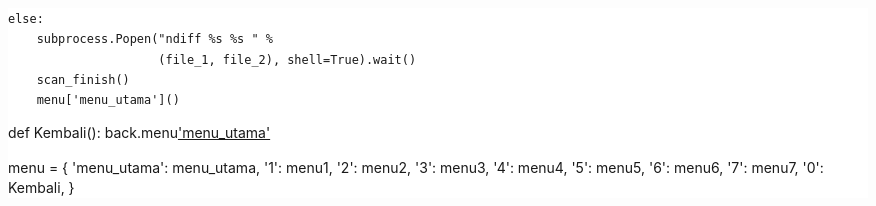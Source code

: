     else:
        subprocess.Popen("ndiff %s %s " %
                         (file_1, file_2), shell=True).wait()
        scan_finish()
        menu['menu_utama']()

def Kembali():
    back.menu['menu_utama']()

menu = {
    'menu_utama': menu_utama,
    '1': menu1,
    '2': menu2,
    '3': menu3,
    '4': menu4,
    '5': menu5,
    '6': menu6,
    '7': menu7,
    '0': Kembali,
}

◇ ◇ ◇ ◇ ◇ ◇ ◇

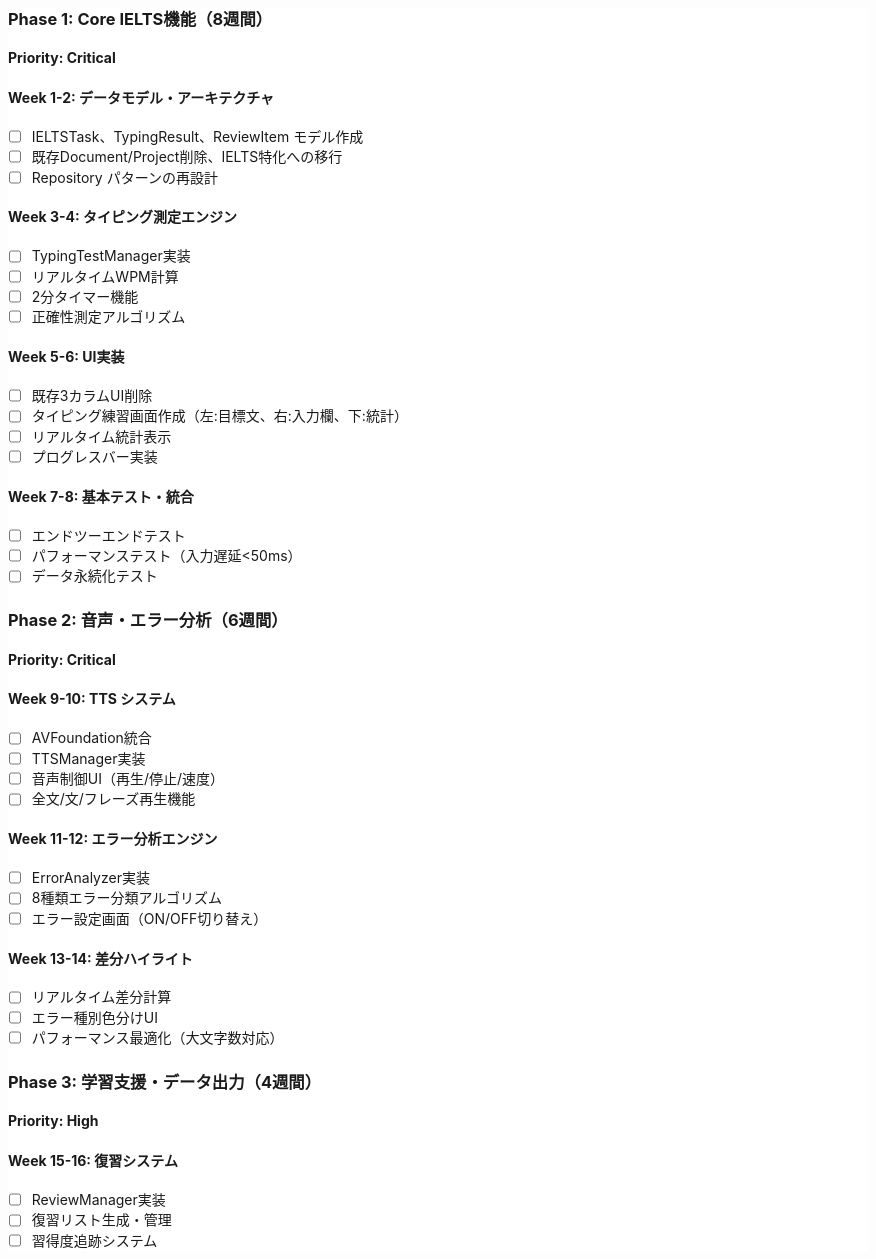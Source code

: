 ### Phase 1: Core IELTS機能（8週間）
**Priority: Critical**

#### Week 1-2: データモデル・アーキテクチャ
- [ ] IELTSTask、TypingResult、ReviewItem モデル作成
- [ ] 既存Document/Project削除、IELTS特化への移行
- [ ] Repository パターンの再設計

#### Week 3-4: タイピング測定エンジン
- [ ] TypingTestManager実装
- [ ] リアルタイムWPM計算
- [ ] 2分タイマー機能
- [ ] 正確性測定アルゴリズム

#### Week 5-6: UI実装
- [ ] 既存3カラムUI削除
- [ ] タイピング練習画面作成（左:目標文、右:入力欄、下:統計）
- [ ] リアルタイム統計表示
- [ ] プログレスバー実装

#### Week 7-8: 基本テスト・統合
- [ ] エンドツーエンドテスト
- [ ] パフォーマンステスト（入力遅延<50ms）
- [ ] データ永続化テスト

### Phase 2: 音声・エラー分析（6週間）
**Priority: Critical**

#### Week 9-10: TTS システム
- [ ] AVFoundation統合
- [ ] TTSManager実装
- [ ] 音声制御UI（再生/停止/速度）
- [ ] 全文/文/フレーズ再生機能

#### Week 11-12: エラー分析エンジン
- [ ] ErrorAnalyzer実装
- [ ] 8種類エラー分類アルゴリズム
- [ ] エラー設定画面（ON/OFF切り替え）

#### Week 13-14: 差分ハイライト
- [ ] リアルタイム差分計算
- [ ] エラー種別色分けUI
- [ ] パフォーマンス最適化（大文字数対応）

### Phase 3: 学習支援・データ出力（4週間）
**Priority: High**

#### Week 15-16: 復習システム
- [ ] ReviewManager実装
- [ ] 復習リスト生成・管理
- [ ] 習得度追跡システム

◇ ◇ ◇ ◇ ◇ ◇ ◇

** WHAT YOU ARE ASKED TO DO **
Across the entries above, find each line with the word "Phase" and please copy it out.

** REPLY **
: ### Phase 1: Core IELTS機能（8週間）
### Phase 2: 音声・エラー分析（6週間）
### Phase 3: 学習支援・データ出力（4週間）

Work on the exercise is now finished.